While labor market conditions have improved markedly over the past few years, real wage growth remains disappointing. In this Chicago Fed Letter, we discuss the labor market conditions that have historically been associated with real wage growth. We document a strong correlation between real wage growth and medium-term unemployment and find a link between real wage growth and marginally attached labor force participants, particularly those working part time involuntarily for economic reasons.1 As of June 2014, labor market conditions had yet to revert fully to pre-recessionary levels. If 2005–07 labor market conditions had been restored by then, we estimate that average real wage growth would have been roughly one-half of a percentage point to 1 percentage point higher. We also find that the impact of slack labor market conditions on real wage growth is stronger for those workers at the bottom of the wage distribution.
Background
In figure 1, we plot quarterly real wage growth from 1979 through 2014, using three sources of average hourly wages from the U.S. Bureau of Labor Statistics (BLS): the Current Employment Survey, or CES (commonly referred to as the payroll survey); the Employment Cost Index, or ECI; and the Current Population Survey, or CPS (commonly referred to as the household survey). Real wage growth was particularly strong during the jobs boom of the late 1990s but has decelerated since then. During the 2008–09 recession, real wage growth fell but, perhaps surprisingly, not dramatically. Still, it has been slow to return to pre-2008 levels.
1. Real hourly wage growth, 1979–2014
Sources: U.S. Bureau of Labor Statistics, Current Employment Survey (CES) and Employment Cost Index (ECI), from Haver Analytics; authors’ calculations based on data from the U.S. Bureau of Labor Statistics, Current Population Survey (CPS).
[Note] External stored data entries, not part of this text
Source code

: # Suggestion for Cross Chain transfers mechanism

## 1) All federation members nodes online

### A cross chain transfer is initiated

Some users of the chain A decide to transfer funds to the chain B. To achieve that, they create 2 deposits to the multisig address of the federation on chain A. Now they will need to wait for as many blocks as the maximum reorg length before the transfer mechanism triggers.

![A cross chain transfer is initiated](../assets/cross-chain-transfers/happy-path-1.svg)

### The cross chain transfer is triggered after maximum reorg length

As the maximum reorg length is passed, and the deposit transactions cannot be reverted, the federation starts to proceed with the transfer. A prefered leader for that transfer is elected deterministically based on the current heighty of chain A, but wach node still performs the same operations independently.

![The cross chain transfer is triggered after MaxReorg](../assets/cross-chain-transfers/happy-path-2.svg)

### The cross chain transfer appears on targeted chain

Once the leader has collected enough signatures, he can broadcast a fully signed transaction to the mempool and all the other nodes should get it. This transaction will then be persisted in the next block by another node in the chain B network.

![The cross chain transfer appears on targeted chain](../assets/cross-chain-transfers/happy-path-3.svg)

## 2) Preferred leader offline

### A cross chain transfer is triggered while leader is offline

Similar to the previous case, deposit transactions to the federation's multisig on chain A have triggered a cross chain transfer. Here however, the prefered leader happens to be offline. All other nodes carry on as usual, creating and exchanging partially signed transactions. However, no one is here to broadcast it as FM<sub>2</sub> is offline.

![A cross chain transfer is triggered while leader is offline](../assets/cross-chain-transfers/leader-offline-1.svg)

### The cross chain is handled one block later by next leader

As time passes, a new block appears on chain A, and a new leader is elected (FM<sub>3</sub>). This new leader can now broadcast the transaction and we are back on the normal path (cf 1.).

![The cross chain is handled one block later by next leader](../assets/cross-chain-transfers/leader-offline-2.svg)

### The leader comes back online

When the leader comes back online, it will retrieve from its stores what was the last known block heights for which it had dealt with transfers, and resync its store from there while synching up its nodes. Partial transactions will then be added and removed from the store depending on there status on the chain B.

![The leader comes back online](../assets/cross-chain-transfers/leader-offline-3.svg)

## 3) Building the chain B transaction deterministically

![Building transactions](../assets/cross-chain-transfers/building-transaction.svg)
Historically, the national unemployment rate has been a useful predictor of real wage growth. However, that relationship, dubbed the “wage Phillips curve,” broke down over the past five years. Given that the unemployment rate fell from a peak of 10% during 2009 to 6.1% in June 2014, the historical relationship between the unemployment rate and real wages would have predicted real wage growth to have been 3.6 percentage points higher by mid-2014, according to our calculations using BLS data. Instead, real wage growth has been relatively flat over the past few years.
Many researchers have studied whether the duration of unemployment—in particular, the extent of long spells of unemployment—affects aggregate real wage growth.2 Most of that research has historically been based on the European experience, but this topic has gained renewed interest in the United States as a result of the unprecedented increase in long-term unemployment since 2008 and the breakdown of the wage Phillips curve. A prominent example is a paper by Krueger, Cramer, and Cho,3 in which the authors use national time-series data to conclude that U.S. real wage growth is strongly correlated with the short-term unemployment rate (STUR)— the fraction of the labor force that has been out of work for less than 27 weeks (gray line in figure 2)—but not with the long-term unemployment rate (LTUR)— the fraction of the labor force that has been out of work for at least 27 weeks (black line in figure 2). Combining this with evidence that the long-term unemployed have difficulty transitioning to employment regardless of the state of the local labor market, Krueger, Cramer, and Cho argue that the long-term unemployed are disconnected from the labor market and therefore have little impact on aggregate real wage growth.
2. Labor market conditions, 1979–2014
Source: U.S. Bureau of Labor Statistics, Current Population Survey, from Haver Analytics.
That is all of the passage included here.